A player's four work piles begin with one card each. Work piles are built in descending order, alternating color, overlapping the cards. Thus a red six is placed on a black seven, a black ten on a red jack, and so on. You can move any card in one of your work piles onto another of your own work piles if it fits. When a space results, it may be filled by a card from your Nerts pile, your waste pile or another work pile. The exposed cards of each of the four work piles (i.e. the lowest ranked cards of each pile) are available to be played onto the foundations.

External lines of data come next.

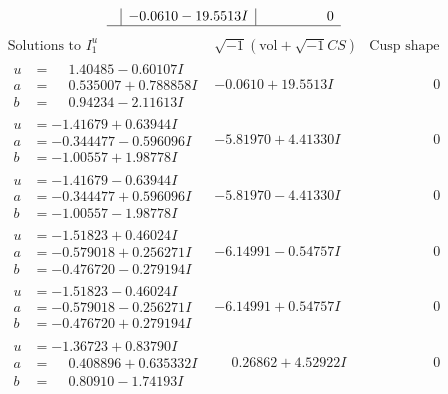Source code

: \documentclass[1p]{elsarticle_modified}
\theoremstyle{definition}
\newcommand{\I}{\sqrt{-1}}
\begin{document}
$$\begin{array}{c|c|c}
 & -0.0610 - 19.5513 I & \phantom{-0.000000 } 0\\
 \hline 
 \end{array}$$\newpage$$\begin{array}{c|c|c}  
\text{Solutions to }I^u_{1}& \I (\text{vol} + \sqrt{-1}CS) & \text{Cusp shape}\\
 \hline 
\begin{aligned}
u &= \phantom{-}1.40485 - 0.60107 I \\
a &= \phantom{-}0.535007 + 0.788858 I \\
b &= \phantom{-}0.94234 - 2.11613 I\end{aligned}
 & -0.0610 + 19.5513 I & \phantom{-0.000000 } 0 \\ \hline\begin{aligned}
u &= -1.41679 + 0.63944 I \\
a &= -0.344477 - 0.596096 I \\
b &= -1.00557 + 1.98778 I\end{aligned}
 & -5.81970 + 4.41330 I & \phantom{-0.000000 } 0 \\ \hline\begin{aligned}
u &= -1.41679 - 0.63944 I \\
a &= -0.344477 + 0.596096 I \\
b &= -1.00557 - 1.98778 I\end{aligned}
 & -5.81970 - 4.41330 I & \phantom{-0.000000 } 0 \\ \hline\begin{aligned}
u &= -1.51823 + 0.46024 I \\
a &= -0.579018 + 0.256271 I \\
b &= -0.476720 - 0.279194 I\end{aligned}
 & -6.14991 - 0.54757 I & \phantom{-0.000000 } 0 \\ \hline\begin{aligned}
u &= -1.51823 - 0.46024 I \\
a &= -0.579018 - 0.256271 I \\
b &= -0.476720 + 0.279194 I\end{aligned}
 & -6.14991 + 0.54757 I & \phantom{-0.000000 } 0 \\ \hline\begin{aligned}
u &= -1.36723 + 0.83790 I \\
a &= \phantom{-}0.408896 + 0.635332 I \\
b &= \phantom{-}0.80910 - 1.74193 I\end{aligned}
 & \phantom{-}0.26862 + 4.52922 I & \phantom{-0.000000 } 0 \\ \hline\begin{aligned}

\end{aligned}
\end{array}$$
\end{document}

If one of your work piles is empty, you are allowed to save time by placing a card underneath a pile if it ranks one higher than the bottom card and is opposite in colour. For example, if you have a work pile headed by a red jack, and another work pile with nothing in it, and the top card of your Nerts pile is a black queen, it is permissible to take the black queen and slide it under the red jack, rather than first putting the black queen in the space and then moving the whole work pile headed by the red jack on top of it.
Cards from the top of your Nerts pile can be played onto empty spaces in your work piles. If they fit, they can also be played onto one of your existing work piles, or they can be played directly onto a foundation. When you have played the top card of your Nerts pile you can turn the next card of the pile face up. When your Nerts pile becomes empty, you are entitled to call "Nerts!" though you need not do so immediately.

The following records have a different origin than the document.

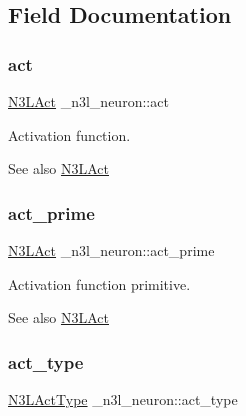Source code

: \subsection{Field Documentation}
\mbox{\label{struct__n3l__neuron_a3ed17ddbe86d42ed6b7d31256b109262}} 
\subsubsection{\texorpdfstring{act}{act}}
{\footnotesize\ttfamily \hyperlink{n3__header_8h_afb10e6f7012513b51225a4d3add36cae}{N3\+L\+Act} \+\_\+n3l\+\_\+neuron\+::act}

Activation function. \begin{DoxySeeAlso}{See also}
\hyperlink{n3__header_8h_afb10e6f7012513b51225a4d3add36cae}{N3\+L\+Act} 
\end{DoxySeeAlso}
\mbox{\label{struct__n3l__neuron_a9c9de65191cb097fd7a71752c83fc3db}} 
\subsubsection{\texorpdfstring{act\+\_\+prime}{act\_prime}}
{\footnotesize\ttfamily \hyperlink{n3__header_8h_afb10e6f7012513b51225a4d3add36cae}{N3\+L\+Act} \+\_\+n3l\+\_\+neuron\+::act\+\_\+prime}

Activation function primitive. \begin{DoxySeeAlso}{See also}
\hyperlink{n3__header_8h_afb10e6f7012513b51225a4d3add36cae}{N3\+L\+Act} 
\end{DoxySeeAlso}
\mbox{\label{struct__n3l__neuron_af424e7accb8d1d089b828a1de69e03a0}} 
\subsubsection{\texorpdfstring{act\+\_\+type}{act\_type}}
{\footnotesize\ttfamily \hyperlink{n3__header_8h_a3118e8995213ca26bd388c3d94cd8056}{N3\+L\+Act\+Type} \+\_\+n3l\+\_\+neuron\+::act\+\_\+type}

Foundations piles are built in the common area. They are always begun with an ace, and can be built up by playing the next higher card of the same suit (for example the nine of spades on the eight of spades) until the king is reached. Players can always start new foundation piles by placing any available ace in the common area. Other available cards can be played onto an existing foundation where they fit, provided that another player doesn't get there before you. The cards available for playing to foundation piles are: the top card of the Nerts pile, the exposed cards (lowest ranked cards) of each work pile, and the top card of the waste pile. Any player may play onto any foundation. When a foundation is filled up to king, it is turned over and set aside.

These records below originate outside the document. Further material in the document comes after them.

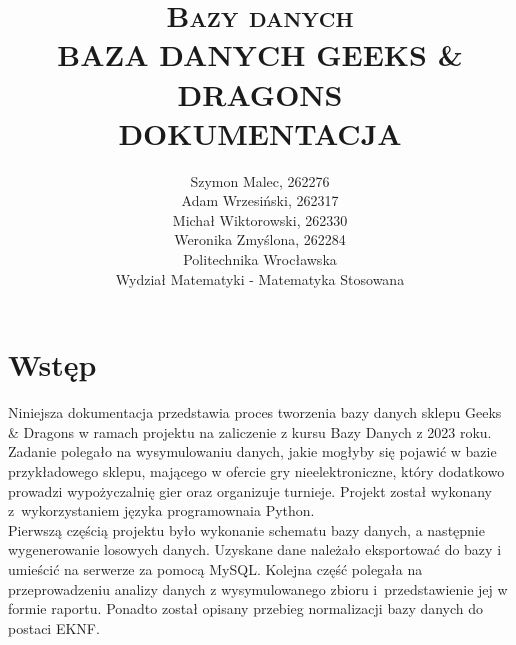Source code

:\documentclass{article}
\begin{document}
	\title{ \LARGE \textsc{Bazy danych}
		\\ [5.5cm]
		\huge \textbf{\uppercase{Baza danych Geeks \& Dragons}}
		\\ [0.5cm]
		\large \textbf{\uppercase{Dokumentacja}}
		}
	\date{}
	\maketitle
	\vspace{7.5cm}
	
	\begin{center}
	\author{
		Szymon Malec, 262276 \\
		Adam Wrzesiński, 262317\\
		Michał Wiktorowski, 262330 \\
		Weronika Zmyślona, 262284 \\
		\vspace{0.5cm}
		Politechnika Wrocławska \\
		Wydział Matematyki - Matematyka Stosowana}
	\end{center}
	
	\thispagestyle{empty}
	
	\newpage\thispagestyle{empty}
	\mbox{}
	
	\setcounter {page}{1}
	
	\tableofcontents
	
	\newpage
	\section{Wstęp}
	Niniejsza dokumentacja przedstawia proces tworzenia bazy danych sklepu Geeks \& Dragons w ramach projektu na zaliczenie z kursu Bazy Danych z 2023 roku. Zadanie polegało na wysymulowaniu danych, jakie mogłyby się pojawić w bazie przykładowego sklepu, mającego w ofercie gry nieelektroniczne, który dodatkowo prowadzi wypożyczalnię gier oraz organizuje turnieje. Projekt został wykonany z~wykorzystaniem języka programownaia Python.\\
	
	\noindent Pierwszą częścią projektu było wykonanie schematu bazy danych, a następnie wygenerowanie losowych danych. Uzyskane dane należało eksportować do bazy i umieścić na serwerze za pomocą MySQL. Kolejna część polegała na przeprowadzeniu analizy danych z wysymulowanego zbioru i~przedstawienie jej w formie raportu. Ponadto został opisany przebieg normalizacji bazy danych do postaci EKNF. 
	
\end{document}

You can turn over cards from your stock three at a time and put them face-up onto your waste pile (the waste pile has no cards at the start of play). Be sure to keep the cards in the same order when you do so. The top card of your waste pile may be played to one of your work piles or to a foundation pile if it fits. If there are only one or two cards left in the stock, place them on the waste pile, and then turn the waste pile over to start a new stock; do not pick up the waste pile and place it underneath so that you can deal three cards.
If it happens that all players are stuck (no further legal moves), or no one wishes to play any more cards, then everyone picks up their waste pile to re-form their stock, and then puts the top card of the stock on the bottom. (This happens frequently in a two-player game and rarely with more players.) If you get stuck but others can still play, you have to wait for everyone else to get stuck (or decide they do not want to make any more moves) before you are allowed to transfer your top stock card to the bottom.
When someone calls "Nerts!" play ends and scoring takes place. Each player (team) scores one point for each of their own cards that they managed to play into the common area. To determine this, the foundation piles have to be sorted out according to the owners of the cards - this is why it is necessary that the decks have different backs. All players except the one who called Nerts then subtract two points for every card left in their Nerts pile when play ended. Thus calling Nerts does not guarantee the highest score, but more often than not it does result in a good score.
If all players get so stuck that no card in their stock will play, play stops and the score is calculated as usual. In this case everyone will have to subtract two points for each card that is left in their Nerts pile.
Further deals are played until one or more player's scores reach or pass an agreed target score (usually 100). At this point the player with the highest score wins from each other player in proportion to the difference between their scores.